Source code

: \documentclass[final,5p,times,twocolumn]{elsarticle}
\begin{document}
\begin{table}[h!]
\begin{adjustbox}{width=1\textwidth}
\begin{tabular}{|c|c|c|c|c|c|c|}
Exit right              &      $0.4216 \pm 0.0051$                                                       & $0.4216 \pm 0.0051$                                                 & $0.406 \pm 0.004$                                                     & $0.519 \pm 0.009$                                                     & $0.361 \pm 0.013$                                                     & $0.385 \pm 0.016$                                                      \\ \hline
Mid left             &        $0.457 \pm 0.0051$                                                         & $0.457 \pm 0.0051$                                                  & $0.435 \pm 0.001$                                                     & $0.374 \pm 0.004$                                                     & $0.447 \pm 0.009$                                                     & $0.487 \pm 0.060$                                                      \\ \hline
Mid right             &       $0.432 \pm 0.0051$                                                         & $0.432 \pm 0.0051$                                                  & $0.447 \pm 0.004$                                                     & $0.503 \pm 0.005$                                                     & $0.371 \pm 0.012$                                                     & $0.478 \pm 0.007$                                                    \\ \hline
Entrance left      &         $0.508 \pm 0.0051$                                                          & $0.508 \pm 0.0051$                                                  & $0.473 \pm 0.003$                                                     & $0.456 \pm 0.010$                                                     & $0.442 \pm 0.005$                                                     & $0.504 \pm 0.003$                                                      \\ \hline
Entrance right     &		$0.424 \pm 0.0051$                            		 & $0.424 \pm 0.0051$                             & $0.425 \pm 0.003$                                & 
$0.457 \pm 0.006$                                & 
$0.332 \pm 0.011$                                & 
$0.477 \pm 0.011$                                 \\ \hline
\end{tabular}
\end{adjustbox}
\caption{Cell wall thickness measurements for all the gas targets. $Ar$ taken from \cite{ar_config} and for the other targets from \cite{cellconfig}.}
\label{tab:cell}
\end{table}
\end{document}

**What to produce**
For each line above that holds the string "adjustbox", provide a copy of that line.

**Response**
\begin{adjustbox}{width=1\textwidth}
\end{adjustbox}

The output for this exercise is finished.